● **THE TASK**
What is needed is an exact copy of the lines in the listing below, from the one with "1. Upload your list of corporate risks" up to and including the one with "Differentiation: Unlike complex", with no other lines.

▬▬▬▬▬▬

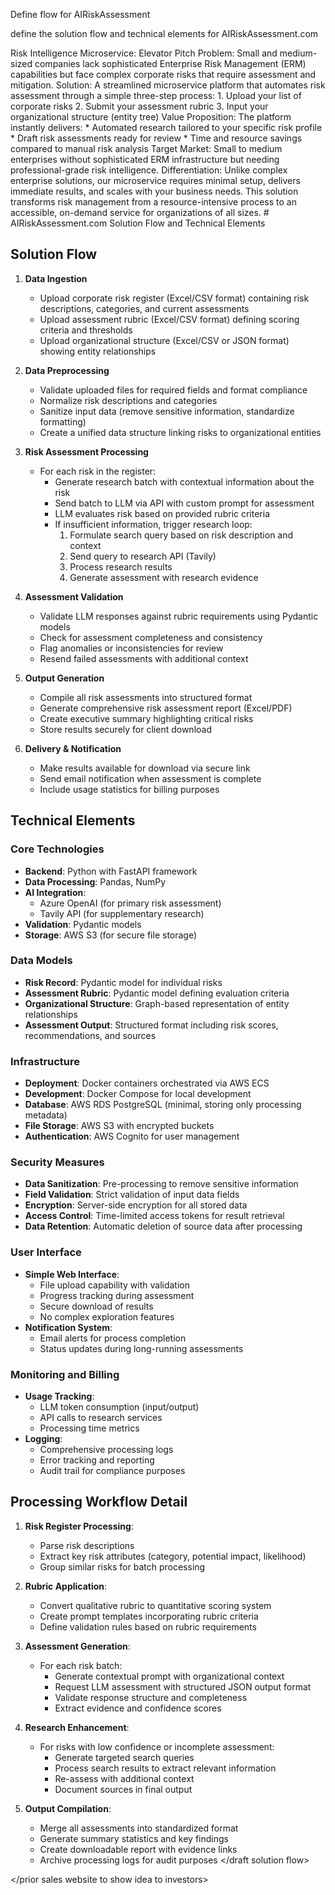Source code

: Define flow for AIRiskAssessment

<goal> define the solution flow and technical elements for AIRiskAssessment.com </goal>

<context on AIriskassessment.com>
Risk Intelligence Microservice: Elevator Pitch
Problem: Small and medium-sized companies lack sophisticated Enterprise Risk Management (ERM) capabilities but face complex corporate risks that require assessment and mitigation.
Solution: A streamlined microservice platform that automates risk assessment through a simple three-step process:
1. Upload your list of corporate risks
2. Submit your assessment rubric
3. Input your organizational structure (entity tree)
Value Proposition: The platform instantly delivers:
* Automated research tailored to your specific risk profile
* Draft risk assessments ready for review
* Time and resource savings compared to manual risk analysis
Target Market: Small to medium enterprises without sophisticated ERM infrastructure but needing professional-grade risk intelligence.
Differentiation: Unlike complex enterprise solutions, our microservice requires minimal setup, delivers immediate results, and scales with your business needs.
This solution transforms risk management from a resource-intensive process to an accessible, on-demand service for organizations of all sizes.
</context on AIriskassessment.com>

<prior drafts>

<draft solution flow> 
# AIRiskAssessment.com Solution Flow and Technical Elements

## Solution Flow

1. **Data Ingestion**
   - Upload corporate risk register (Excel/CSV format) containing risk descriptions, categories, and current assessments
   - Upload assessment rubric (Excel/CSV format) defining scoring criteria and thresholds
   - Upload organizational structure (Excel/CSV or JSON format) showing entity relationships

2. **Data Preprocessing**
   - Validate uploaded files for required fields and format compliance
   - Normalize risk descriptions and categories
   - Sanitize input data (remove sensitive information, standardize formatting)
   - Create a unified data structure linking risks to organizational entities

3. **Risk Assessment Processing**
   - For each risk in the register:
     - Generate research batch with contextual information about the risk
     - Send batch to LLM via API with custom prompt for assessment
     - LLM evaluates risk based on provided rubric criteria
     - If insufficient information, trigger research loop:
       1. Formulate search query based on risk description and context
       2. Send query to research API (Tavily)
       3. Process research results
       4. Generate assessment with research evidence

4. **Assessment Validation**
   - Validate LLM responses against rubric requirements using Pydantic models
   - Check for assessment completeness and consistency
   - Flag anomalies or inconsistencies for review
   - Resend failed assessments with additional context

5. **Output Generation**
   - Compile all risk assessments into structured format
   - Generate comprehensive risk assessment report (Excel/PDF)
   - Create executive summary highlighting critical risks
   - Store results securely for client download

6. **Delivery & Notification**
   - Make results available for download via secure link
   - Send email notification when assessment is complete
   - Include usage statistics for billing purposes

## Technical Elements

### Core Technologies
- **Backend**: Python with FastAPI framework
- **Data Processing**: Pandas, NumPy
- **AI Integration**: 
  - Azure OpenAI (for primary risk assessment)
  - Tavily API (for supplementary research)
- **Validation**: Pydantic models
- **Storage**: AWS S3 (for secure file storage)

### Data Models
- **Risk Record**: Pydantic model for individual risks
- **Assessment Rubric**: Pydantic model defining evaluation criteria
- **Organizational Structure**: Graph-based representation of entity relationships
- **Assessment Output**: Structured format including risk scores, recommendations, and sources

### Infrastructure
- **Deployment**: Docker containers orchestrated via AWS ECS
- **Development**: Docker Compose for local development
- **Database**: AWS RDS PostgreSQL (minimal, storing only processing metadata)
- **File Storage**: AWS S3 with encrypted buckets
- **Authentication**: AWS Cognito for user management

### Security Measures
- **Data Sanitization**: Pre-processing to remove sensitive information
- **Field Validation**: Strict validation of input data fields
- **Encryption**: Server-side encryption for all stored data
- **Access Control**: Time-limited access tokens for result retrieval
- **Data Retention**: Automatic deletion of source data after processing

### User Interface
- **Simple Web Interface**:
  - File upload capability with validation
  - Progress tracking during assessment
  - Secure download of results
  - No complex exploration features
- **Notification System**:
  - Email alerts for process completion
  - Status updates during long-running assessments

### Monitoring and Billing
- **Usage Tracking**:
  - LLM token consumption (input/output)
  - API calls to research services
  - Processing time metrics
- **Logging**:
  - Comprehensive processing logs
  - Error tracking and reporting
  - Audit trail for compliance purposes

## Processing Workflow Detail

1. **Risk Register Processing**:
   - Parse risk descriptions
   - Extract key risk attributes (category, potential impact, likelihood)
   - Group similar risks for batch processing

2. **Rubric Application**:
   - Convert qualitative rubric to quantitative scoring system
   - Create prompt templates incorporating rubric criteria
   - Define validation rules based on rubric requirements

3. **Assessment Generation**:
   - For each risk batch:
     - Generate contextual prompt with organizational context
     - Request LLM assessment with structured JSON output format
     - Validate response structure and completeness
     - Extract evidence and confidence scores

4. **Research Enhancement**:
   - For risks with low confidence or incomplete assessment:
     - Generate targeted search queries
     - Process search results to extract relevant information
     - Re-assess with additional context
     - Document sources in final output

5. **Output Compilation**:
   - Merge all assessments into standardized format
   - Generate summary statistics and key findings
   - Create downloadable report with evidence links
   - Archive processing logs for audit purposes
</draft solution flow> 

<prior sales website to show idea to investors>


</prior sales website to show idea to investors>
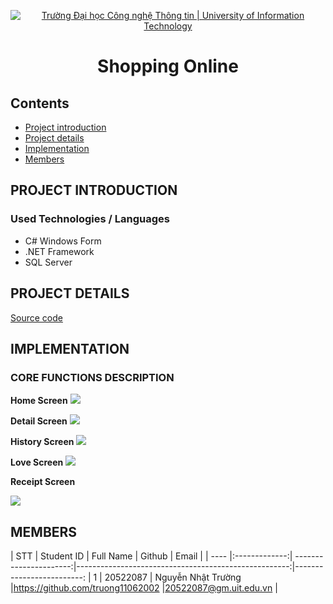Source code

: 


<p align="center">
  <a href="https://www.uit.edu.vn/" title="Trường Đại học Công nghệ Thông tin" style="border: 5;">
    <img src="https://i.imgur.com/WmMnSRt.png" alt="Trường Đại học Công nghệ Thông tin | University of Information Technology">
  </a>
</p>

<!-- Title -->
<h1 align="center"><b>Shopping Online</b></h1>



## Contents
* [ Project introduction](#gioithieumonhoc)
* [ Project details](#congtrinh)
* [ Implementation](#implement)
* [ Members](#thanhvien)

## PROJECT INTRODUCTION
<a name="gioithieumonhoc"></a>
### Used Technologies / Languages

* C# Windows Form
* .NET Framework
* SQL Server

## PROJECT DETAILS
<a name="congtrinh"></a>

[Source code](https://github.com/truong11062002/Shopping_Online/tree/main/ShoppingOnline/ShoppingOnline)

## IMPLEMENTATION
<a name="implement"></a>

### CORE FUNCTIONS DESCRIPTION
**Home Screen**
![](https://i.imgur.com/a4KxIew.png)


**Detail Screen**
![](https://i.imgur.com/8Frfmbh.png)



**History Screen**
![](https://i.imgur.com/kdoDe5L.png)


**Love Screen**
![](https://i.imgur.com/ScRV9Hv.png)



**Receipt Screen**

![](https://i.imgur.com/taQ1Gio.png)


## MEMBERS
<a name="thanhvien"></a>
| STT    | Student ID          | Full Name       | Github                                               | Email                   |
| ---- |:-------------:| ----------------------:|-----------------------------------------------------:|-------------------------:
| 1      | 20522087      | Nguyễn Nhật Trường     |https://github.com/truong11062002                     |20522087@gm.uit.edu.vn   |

▬▬▬▬▬▬

● **ANSWER FOR THE TASK**
1. Upload your list of corporate risks
2. Submit your assessment rubric
3. Input your organizational structure (entity tree)
Value Proposition: The platform instantly delivers:
* Automated research tailored to your specific risk profile
* Draft risk assessments ready for review
* Time and resource savings compared to manual risk analysis
Target Market: Small to medium enterprises without sophisticated ERM infrastructure but needing professional-grade risk intelligence.
Differentiation: Unlike complex enterprise solutions, our microservice requires minimal setup, delivers immediate results, and scales with your business needs.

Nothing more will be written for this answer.